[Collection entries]
──────────

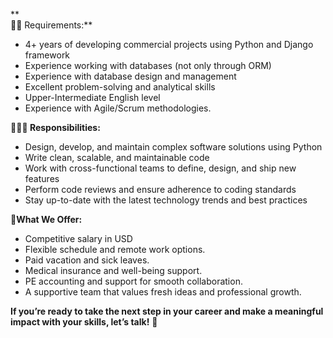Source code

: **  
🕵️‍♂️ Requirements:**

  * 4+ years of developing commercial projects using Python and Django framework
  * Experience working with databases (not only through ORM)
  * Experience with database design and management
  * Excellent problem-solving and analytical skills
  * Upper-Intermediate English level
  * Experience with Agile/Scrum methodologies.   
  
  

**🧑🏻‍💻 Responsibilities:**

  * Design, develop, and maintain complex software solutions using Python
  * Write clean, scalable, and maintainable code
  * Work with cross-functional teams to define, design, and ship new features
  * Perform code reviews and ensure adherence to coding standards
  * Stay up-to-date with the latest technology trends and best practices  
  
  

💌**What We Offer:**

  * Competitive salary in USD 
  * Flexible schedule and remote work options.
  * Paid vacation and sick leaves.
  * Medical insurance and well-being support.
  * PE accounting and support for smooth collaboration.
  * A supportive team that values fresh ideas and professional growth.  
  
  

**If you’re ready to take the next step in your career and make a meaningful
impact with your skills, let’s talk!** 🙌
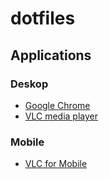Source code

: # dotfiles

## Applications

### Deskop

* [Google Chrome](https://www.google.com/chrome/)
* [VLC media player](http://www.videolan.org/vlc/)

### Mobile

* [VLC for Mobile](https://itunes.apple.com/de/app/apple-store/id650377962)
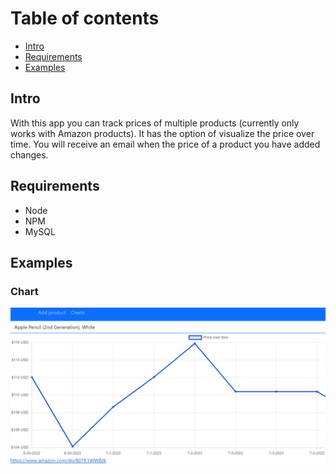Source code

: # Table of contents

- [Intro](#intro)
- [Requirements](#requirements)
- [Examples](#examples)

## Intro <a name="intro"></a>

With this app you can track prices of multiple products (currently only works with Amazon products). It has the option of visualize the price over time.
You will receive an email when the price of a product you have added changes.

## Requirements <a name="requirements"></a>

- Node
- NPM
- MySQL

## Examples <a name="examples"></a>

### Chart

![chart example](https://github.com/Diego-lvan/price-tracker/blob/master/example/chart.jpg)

──────────

# TASK BRIEF:
Each line in the records above that contains the word "with" must be copied.

# ANSWER BOX:
  * Experience working with databases (not only through ORM)
  * Experience with database design and management
  * Experience with Agile/Scrum methodologies.   
  * Work with cross-functional teams to define, design, and ship new features
  * Stay up-to-date with the latest technology trends and best practices  
impact with your skills, let’s talk!** 🙌
With this app you can track prices of multiple products (currently only works with Amazon products). It has the option of visualize the price over time.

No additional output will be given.